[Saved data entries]

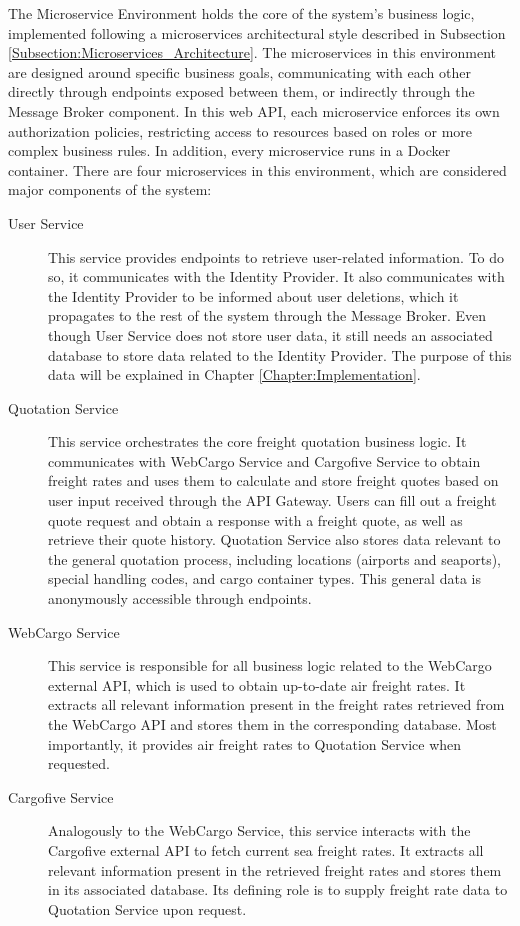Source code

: \documentclass[12pt, reqno]{amsbook}
\theoremstyle{definition}
\theoremstyle{definition}
\numberwithin{section}{chapter}
\numberwithin{table}{chapter}
\numberwithin{figure}{chapter}
\begin{document}
The Microservice Environment holds the core of the system's business logic, implemented following a microservices architectural style described in Subsection \ref{Subsection:Microservices_Architecture}. The microservices in this environment are designed around specific business goals, communicating with each other directly through endpoints exposed between them, or indirectly through the Message Broker component. In this web \ac{API}, each microservice enforces its own authorization policies, restricting access to resources based on roles or more complex business rules. In addition, every microservice runs in a Docker container.
There are four microservices in this environment, which are considered major components of the system:
\begin{description}
  \item[User Service] This service provides endpoints to retrieve user-related information. To do so, it communicates with the Identity Provider. It also communicates with the Identity Provider to be informed about user deletions, which it propagates to the rest of the system through the Message Broker. Even though User Service does not store user data, it still needs an associated database to store data related to the Identity Provider. The purpose of this data will be explained in Chapter \ref{Chapter:Implementation}.
  \item[Quotation Service] This service orchestrates the core freight quotation business logic. It communicates with WebCargo Service and Cargofive Service to obtain freight rates and uses them to calculate and store freight quotes based on user input received through the \ac{API} Gateway. Users can fill out a freight quote request and obtain a response with a freight quote, as well as retrieve their quote history. Quotation Service also stores data relevant to the general quotation process, including locations (airports and seaports), special handling codes, and cargo container types. This general data is anonymously accessible through endpoints.
  \item[WebCargo Service] This service is responsible for all business logic related to the WebCargo external \ac{API}, which is used to obtain up-to-date air freight rates. It extracts all relevant information present in the freight rates retrieved from the WebCargo \ac{API} and stores them in the corresponding database. Most importantly, it provides air freight rates to Quotation Service when requested.
  \item[Cargofive Service] Analogously to the WebCargo Service, this service interacts with the Cargofive external \ac{API} to fetch current sea freight rates. It extracts all relevant information present in the retrieved freight rates and stores them in its associated database. Its defining role is to supply freight rate data to Quotation Service upon request.
\end{description}
\end{document}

**Your task:** Every line above with the word "microservices" is to be copied out.

**Solved exercise:**
The Microservice Environment holds the core of the system's business logic, implemented following a microservices architectural style described in Subsection \ref{Subsection:Microservices_Architecture}. The microservices in this environment are designed around specific business goals, communicating with each other directly through endpoints exposed between them, or indirectly through the Message Broker component. In this web \ac{API}, each microservice enforces its own authorization policies, restricting access to resources based on roles or more complex business rules. In addition, every microservice runs in a Docker container.
There are four microservices in this environment, which are considered major components of the system:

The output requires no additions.